Few bands have changed music quite so much based on a single album of original material, and there’s a reason we’re still spinning Pretty Vacant all these years later.
Johnny Rotten’s oddly captivating whinge of a voice was a big part of the Pistols’ magic, so can the band endure without it? Photo / Getty Images
In the band’s first show in New Zealand since a reunion in 1996, it’s a little more ex-Pistols, because angsty frontman Johnny Rotten (better known as John Lydon these days) refused to join this round of reunion touring. Rotten’s oddly captivating whinge of a voice was a big part of the Pistols’ magic, so can the band endure without it?

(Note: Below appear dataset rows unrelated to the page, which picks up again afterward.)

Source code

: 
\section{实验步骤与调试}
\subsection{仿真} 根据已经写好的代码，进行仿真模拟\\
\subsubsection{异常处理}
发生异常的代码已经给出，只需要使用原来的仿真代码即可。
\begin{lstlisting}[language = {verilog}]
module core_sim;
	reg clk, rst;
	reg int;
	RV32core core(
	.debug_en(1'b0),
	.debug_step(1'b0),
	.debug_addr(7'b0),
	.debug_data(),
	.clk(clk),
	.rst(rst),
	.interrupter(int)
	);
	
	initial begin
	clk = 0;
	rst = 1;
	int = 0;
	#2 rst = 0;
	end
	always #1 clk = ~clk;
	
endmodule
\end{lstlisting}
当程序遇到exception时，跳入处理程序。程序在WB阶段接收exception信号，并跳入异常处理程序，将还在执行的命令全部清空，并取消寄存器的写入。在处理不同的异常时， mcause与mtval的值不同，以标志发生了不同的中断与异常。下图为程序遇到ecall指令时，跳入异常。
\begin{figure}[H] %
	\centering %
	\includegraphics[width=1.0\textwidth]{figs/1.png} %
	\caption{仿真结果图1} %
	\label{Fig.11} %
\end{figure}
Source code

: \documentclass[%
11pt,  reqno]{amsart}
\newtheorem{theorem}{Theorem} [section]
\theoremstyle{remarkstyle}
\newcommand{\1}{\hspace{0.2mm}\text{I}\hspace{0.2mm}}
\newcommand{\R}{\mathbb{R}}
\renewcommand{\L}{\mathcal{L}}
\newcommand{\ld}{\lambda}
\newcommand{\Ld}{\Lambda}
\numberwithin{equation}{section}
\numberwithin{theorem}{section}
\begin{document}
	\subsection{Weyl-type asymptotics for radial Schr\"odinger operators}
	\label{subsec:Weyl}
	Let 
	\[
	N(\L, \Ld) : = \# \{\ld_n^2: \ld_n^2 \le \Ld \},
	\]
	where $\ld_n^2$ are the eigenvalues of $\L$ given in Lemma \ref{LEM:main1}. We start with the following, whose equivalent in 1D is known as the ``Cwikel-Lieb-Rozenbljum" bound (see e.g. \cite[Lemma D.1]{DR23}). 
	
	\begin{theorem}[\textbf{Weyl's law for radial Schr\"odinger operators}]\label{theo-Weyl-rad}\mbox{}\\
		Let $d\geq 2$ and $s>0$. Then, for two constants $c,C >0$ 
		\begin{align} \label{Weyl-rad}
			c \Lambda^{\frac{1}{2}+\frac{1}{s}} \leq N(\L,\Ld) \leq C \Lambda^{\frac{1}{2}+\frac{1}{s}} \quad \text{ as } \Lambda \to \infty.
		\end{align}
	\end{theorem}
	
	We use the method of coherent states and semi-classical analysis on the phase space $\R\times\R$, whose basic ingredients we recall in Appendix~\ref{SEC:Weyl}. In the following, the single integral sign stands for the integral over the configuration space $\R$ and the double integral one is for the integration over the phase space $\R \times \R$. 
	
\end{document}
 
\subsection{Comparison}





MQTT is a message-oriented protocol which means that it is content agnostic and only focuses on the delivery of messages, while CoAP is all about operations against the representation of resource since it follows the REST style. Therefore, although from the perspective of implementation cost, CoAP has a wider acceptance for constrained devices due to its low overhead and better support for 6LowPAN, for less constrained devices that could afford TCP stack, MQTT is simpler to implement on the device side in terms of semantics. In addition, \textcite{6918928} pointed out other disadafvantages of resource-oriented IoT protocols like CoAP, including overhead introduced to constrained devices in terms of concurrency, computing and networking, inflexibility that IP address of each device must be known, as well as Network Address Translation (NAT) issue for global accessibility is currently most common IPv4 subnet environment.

The band is now founding members Steve Jones on guitar and Paul Cook on drums, as well as original bass player Glen Matlock (who left the band in 1977 to be replaced by Sid Vicious). Rattlesnakes and Gallows singer Frank Carter, a mere pup at 40, takes Rotten’s place on vocals.
Carter is a genial showman, a big change from Rotten’s sneer. He gives a welcome energy to a band of mostly retirement age, leaping about the stage and into the audience, crowd-surfing and starting up a swirling circle pit in the middle of the Town Hall floor during Bodies.
While he frequently sounds a bit like Rotten, the tattooed, wiry Carter is a far more showy, extroverted performer, climbing up into the Town Hall’s balcony seats to moan through the Pistols’ version of the Stooges’ No Fun. His style may lack the grit of some of Rotten’s takes, but also showcases the solid bones of the original songs.
Rotten and Sid Vicious have become the public face of the Sex Pistols’ legacy over the decades. Vicious was a self-destructive addict who was dead by 21 and could barely even play the bass, yet his battered, bloody image helped define the punk moment.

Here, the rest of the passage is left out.